◆ EXERCISE:
All of the data below should be repeated exactly. Pictures should not be included.
▬▬▬▬▬▬▬▬▬▬
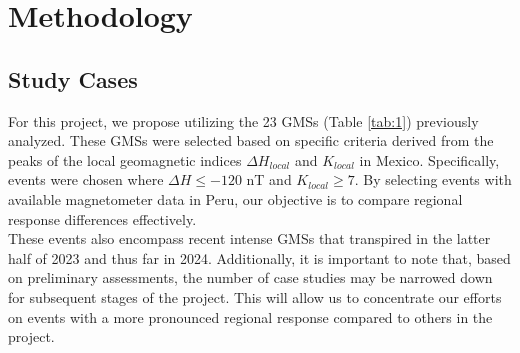 \documentclass[12pt]{article}
\begin{document}
\section{Methodology}

\subsection{Study Cases}
\label{SS:2-1}

For this project, we propose utilizing the 23 GMSs (Table \ref{tab:1}) previously analyzed. These GMSs were selected based on specific criteria derived from the peaks of the local geomagnetic indices $\Delta H_{local}$ and $K_{local}$ in Mexico. Specifically, events were chosen where $\Delta H \leq -120$ nT and $K_{local} \geq 7$. By selecting events with available magnetometer data in Peru, our objective is to compare regional response differences effectively.\\ 

These events also encompass recent intense GMSs that transpired in the latter half of 2023 and thus far in 2024. Additionally, it is important to note that, based on preliminary assessments, the number of case studies may be narrowed down for subsequent stages of the project. This will allow us to concentrate our efforts on events with a more pronounced regional response compared to others in the project.\\
\end{document}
▬▬▬▬▬▬▬▬▬▬
◆ RESPONSE TO THIS TASK:
 \documentclass[12pt]{article}
\begin{document}
\section{Methodology}

\subsection{Study Cases}
\label{SS:2-1}

For this project, we propose utilizing the 23 GMSs (Table \ref{tab:1}) previously analyzed. These GMSs were selected based on specific criteria derived from the peaks of the local geomagnetic indices $\Delta H_{local}$ and $K_{local}$ in Mexico. Specifically, events were chosen where $\Delta H \leq -120$ nT and $K_{local} \geq 7$. By selecting events with available magnetometer data in Peru, our objective is to compare regional response differences effectively.\\ 

These events also encompass recent intense GMSs that transpired in the latter half of 2023 and thus far in 2024. Additionally, it is important to note that, based on preliminary assessments, the number of case studies may be narrowed down for subsequent stages of the project. This will allow us to concentrate our efforts on events with a more pronounced regional response compared to others in the project.\\
\end{document}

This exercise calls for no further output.